The City Speaks for Itself: Notes on approaching architecture in Kinshasa

Monday, 6 August, 2018 - 15:00

Presented by : 

Ruth
Sacks

This paper deals with ways of approaching architecture within the shifting uncertainties of the giant Congolese capital. Taking a cue from Kinshasa, I will make a case for being receptive to what the current situation of built matter in urban space has to say. It is the recalcitrant aspects of Kinshasa’s personality that made themselves felt during the course of my research into post-independence sites which prompted me to consider architecture from a different perspective. In the face of few archival records and circumlocutious points of access, I was forced to consider what the sites themselves could tell.

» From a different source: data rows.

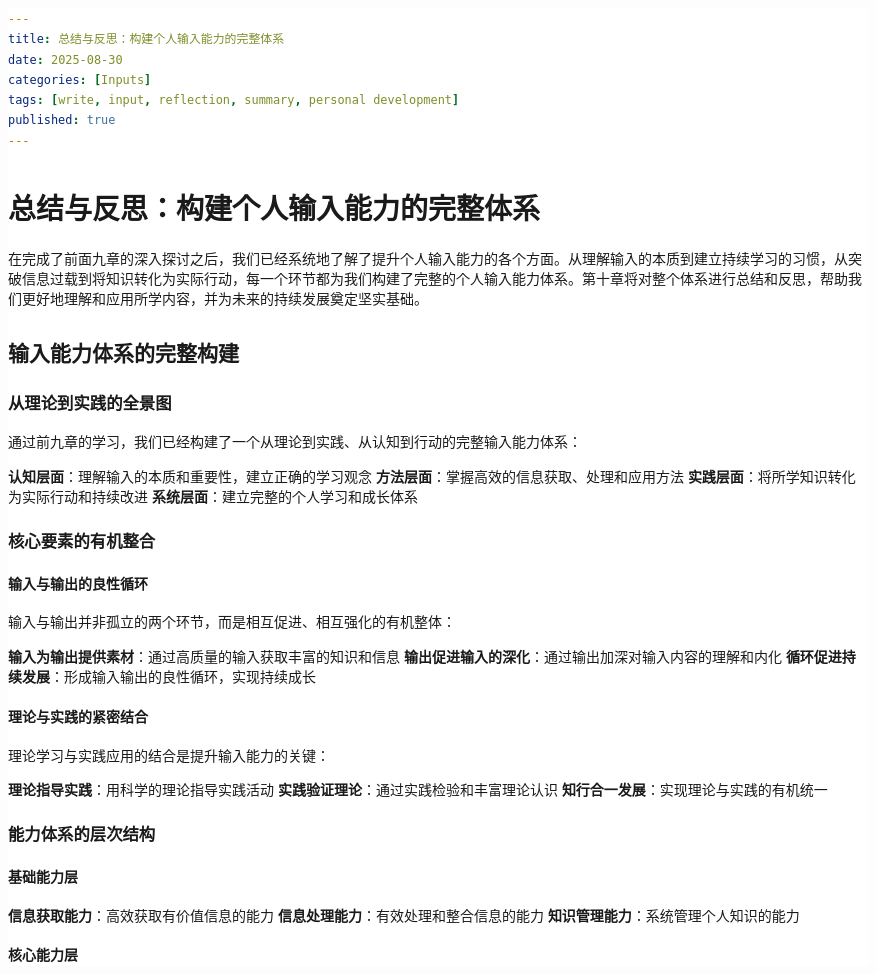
```yaml
---
title: 总结与反思：构建个人输入能力的完整体系
date: 2025-08-30
categories: [Inputs]
tags: [write, input, reflection, summary, personal development]
published: true
---
```


# 总结与反思：构建个人输入能力的完整体系

在完成了前面九章的深入探讨之后，我们已经系统地了解了提升个人输入能力的各个方面。从理解输入的本质到建立持续学习的习惯，从突破信息过载到将知识转化为实际行动，每一个环节都为我们构建了完整的个人输入能力体系。第十章将对整个体系进行总结和反思，帮助我们更好地理解和应用所学内容，并为未来的持续发展奠定坚实基础。

## 输入能力体系的完整构建

### 从理论到实践的全景图

通过前九章的学习，我们已经构建了一个从理论到实践、从认知到行动的完整输入能力体系：

**认知层面**：理解输入的本质和重要性，建立正确的学习观念
**方法层面**：掌握高效的信息获取、处理和应用方法
**实践层面**：将所学知识转化为实际行动和持续改进
**系统层面**：建立完整的个人学习和成长体系

### 核心要素的有机整合

#### 输入与输出的良性循环

输入与输出并非孤立的两个环节，而是相互促进、相互强化的有机整体：

**输入为输出提供素材**：通过高质量的输入获取丰富的知识和信息
**输出促进输入的深化**：通过输出加深对输入内容的理解和内化
**循环促进持续发展**：形成输入输出的良性循环，实现持续成长

#### 理论与实践的紧密结合

理论学习与实践应用的结合是提升输入能力的关键：

**理论指导实践**：用科学的理论指导实践活动
**实践验证理论**：通过实践检验和丰富理论认识
**知行合一发展**：实现理论与实践的有机统一

### 能力体系的层次结构

#### 基础能力层

**信息获取能力**：高效获取有价值信息的能力
**信息处理能力**：有效处理和整合信息的能力
**知识管理能力**：系统管理个人知识的能力

#### 核心能力层
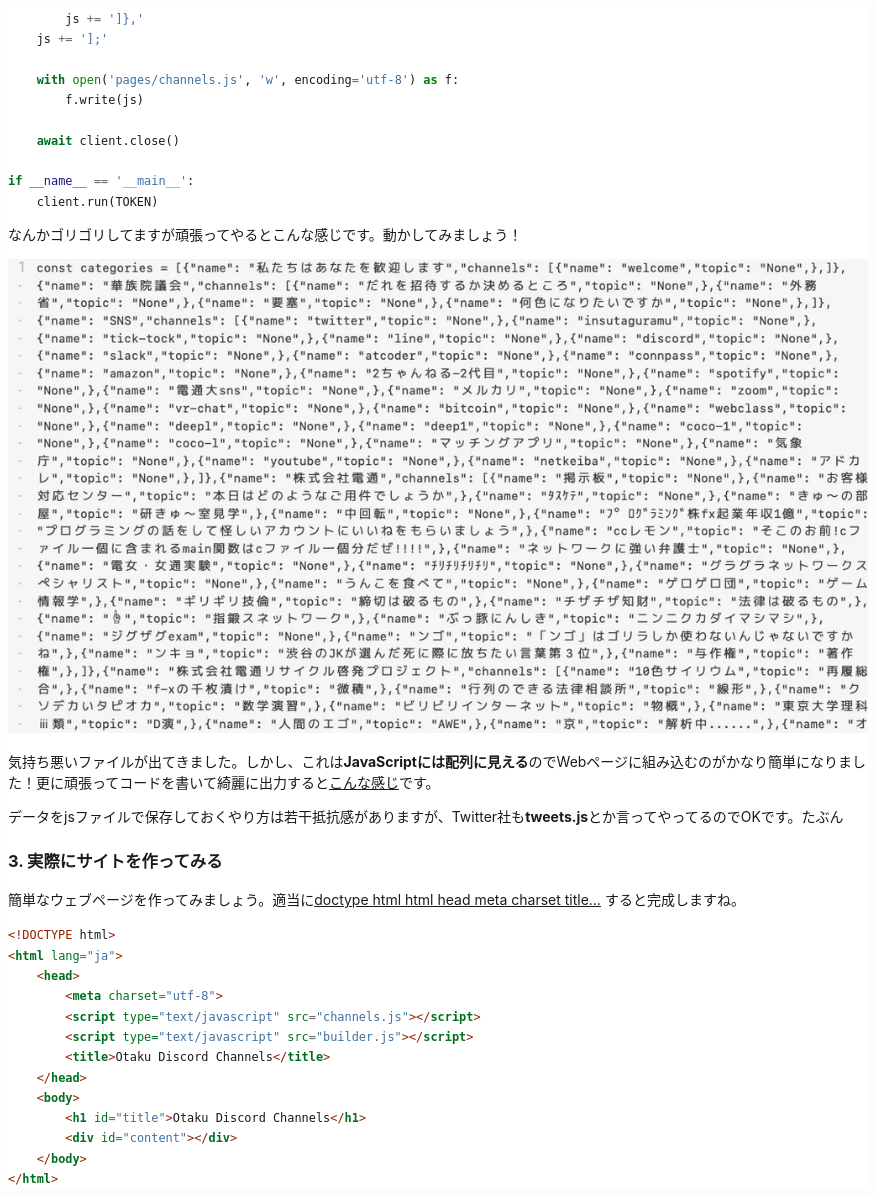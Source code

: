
 ```python
        js += ']},'
    js += '];'

    with open('pages/channels.js', 'w', encoding='utf-8') as f:
        f.write(js)

    await client.close()
    
if __name__ == '__main__':
    client.run(TOKEN)
```

なんかゴリゴリしてますが頑張ってやるとこんな感じです。動かしてみましょう！

![](array.webp)

気持ち悪いファイルが出てきました。しかし、これは**JavaScriptには配列に見える**のでWebページに組み込むのがかなり簡単になりました！更に頑張ってコードを書いて綺麗に出力すると[こんな感じ](https://github.com/TrpFrog/otaku-channels/blob/gh-pages/channels.js)です。

データをjsファイルで保存しておくやり方は若干抵抗感がありますが、Twitter社も**tweets.js**とか言ってやってるのでOKです。たぶん



### 3. 実際にサイトを作ってみる

簡単なウェブページを作ってみましょう。適当に[doctype html html head meta charset title…](https://twitter.com/is2013_sub/status/1219563789336510466) すると完成しますね。

```html
<!DOCTYPE html>
<html lang="ja">
    <head>
        <meta charset="utf-8">
        <script type="text/javascript" src="channels.js"></script>
        <script type="text/javascript" src="builder.js"></script>
        <title>Otaku Discord Channels</title>
    </head>
    <body>
        <h1 id="title">Otaku Discord Channels</h1>
        <div id="content"></div>
    </body>
</html>
```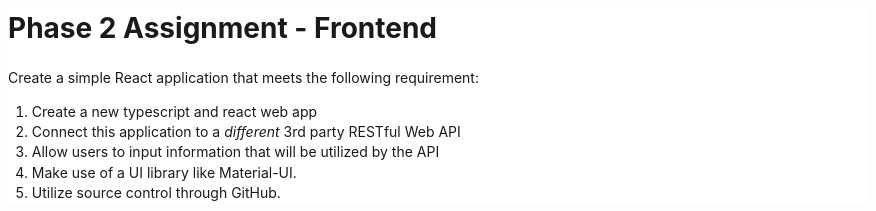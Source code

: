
 ```tsx
```


# Phase 2 Assignment - Frontend
Create a simple React application that meets the following requirement:
1. Create a new typescript and react web app
2. Connect this application to a *different* 3rd party RESTful Web API
3. Allow users to input information that will be utilized by the API
4. Make use of a UI library like Material-UI.
5. Utilize source control through GitHub.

They are perfectly capable of shouting across the skyline and making their presence felt. Moreover, the urban space around them is far from a passive backdrop. Through the example of Tour de l’Echangeur in Limete (1970 - 1974) I will examine the ways in which a monumental modernist structure resists being reduced to the categorizations of architectural history and theoretical modes of analysis developed in the global north because of the intervention of the forces of the city. Kinshasa tends to have the final word on how the meaning of its sites is made up. The city can speak for itself. If we choose to listen, we can hear the its silences and resistentences, anger and clamoring, as well as its pleasures and fascinations.